Home>News Center>China

New Year blockbusters flag revival for China' cinema
Updated: 2005-02-08 16:02

Blockbuster movies for Lunar New Year audiences are a tradition in China, but the box office success of this season's home-made hits over foreign imports is a sign that the country's struggling film industry may finally be ready for take-off in its centenary year.

Feng Xiaogang's crime caper 'A World Without Thieves' -- has already raked in estimated takings of more than 100 million yuan (12 million dollars)(AFP/File)
Feng Xiaogang's crime caper 'A World Without Thieves' -- has already raked in estimated takings of more than 100 million yuan (US$12 million). [AFP/file]
Two festive big-budget comedies -- Steven Chow's "Kung Fu Hustle" and Feng Xiaogang's crime caper "A World Without Thieves" -- have already raked in estimated takings of more than 100 million yuan (12 million dollars) each.

Following on from the success of Zhang Yimou's epic "House of Flying Daggers", last year's top revenue earner which grossed 153 million yuan (18.5 million US dollars), analysts see a cinema boom in China.

"We are happy to see the success of 'Kung Fu Hustle' and 'A World Without Thieves'," said Woody Tsung, chief executive of Hong Kong's Motion Pictures Industry Association.

"The Lunar New Year movie tradition started in Hong Kong but the mainland is fast catching up.

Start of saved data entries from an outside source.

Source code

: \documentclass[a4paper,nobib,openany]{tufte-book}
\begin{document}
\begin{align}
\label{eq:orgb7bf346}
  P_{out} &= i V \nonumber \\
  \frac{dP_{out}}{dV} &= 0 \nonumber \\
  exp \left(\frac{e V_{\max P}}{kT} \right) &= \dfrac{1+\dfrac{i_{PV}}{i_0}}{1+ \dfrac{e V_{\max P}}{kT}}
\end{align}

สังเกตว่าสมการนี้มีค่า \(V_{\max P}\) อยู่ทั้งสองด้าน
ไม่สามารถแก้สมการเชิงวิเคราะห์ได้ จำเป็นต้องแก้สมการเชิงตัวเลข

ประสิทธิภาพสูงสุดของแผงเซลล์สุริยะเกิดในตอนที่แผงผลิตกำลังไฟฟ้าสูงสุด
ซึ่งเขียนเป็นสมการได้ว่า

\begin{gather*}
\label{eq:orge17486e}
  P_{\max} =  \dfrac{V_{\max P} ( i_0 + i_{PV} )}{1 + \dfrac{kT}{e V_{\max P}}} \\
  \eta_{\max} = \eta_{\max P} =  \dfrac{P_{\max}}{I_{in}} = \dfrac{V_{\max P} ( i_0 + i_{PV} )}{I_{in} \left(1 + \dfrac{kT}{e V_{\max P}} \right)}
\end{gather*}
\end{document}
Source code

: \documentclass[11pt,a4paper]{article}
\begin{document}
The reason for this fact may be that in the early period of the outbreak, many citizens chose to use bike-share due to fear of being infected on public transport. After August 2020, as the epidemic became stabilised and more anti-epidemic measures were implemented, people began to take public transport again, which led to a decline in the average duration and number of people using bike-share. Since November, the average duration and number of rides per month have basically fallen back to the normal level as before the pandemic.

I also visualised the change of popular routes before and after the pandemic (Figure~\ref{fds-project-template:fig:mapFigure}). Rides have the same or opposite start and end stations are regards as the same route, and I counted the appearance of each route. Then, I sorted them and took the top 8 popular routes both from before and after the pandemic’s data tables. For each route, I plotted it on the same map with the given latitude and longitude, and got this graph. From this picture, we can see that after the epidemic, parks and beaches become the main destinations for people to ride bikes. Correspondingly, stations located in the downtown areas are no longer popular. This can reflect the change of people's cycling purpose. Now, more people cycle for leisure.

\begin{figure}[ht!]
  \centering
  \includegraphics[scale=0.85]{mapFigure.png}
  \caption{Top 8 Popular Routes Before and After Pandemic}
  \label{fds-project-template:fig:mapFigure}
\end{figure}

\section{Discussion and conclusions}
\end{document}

There's no doubt China is a huge market and this is only the tip of the iceberg," Tsung said.

Chinese cinema takings rose to a total of 1.5 billion yuan in 2004 from 1.1 billion the previous year, according to the State Administration of Radio, Film and Television (SARFT).

But analysts stress the numbers are still small for a country with a population of 1.3 billion and warn the perennial problem of rampant piracy remains an impediment to the industry's growth.

"With barely 7 million people, Hong Kong's takings were roughly the same," said Zheng Dongtian, professor at the Institute of Cinema in Beijing and member of the national censorship body.

Significantly Chinese film receipts exceeded those from foreign films for the first time since 1994, according to SARFT, while a record 212 movies were produced in China last year, a huge jump on the 140 made in 2003.

Pedestrians walk past a huge poster advertising the New Year blockbuster "A World Without Thieves" in Shanghai in this December 19, 2004 file photo. [newsphoto]
This was despite a doubling of the number of foreign movies allowed to be shown in China, from 10 to 20, with takings split between the foreign distributor and the Chinese cinema.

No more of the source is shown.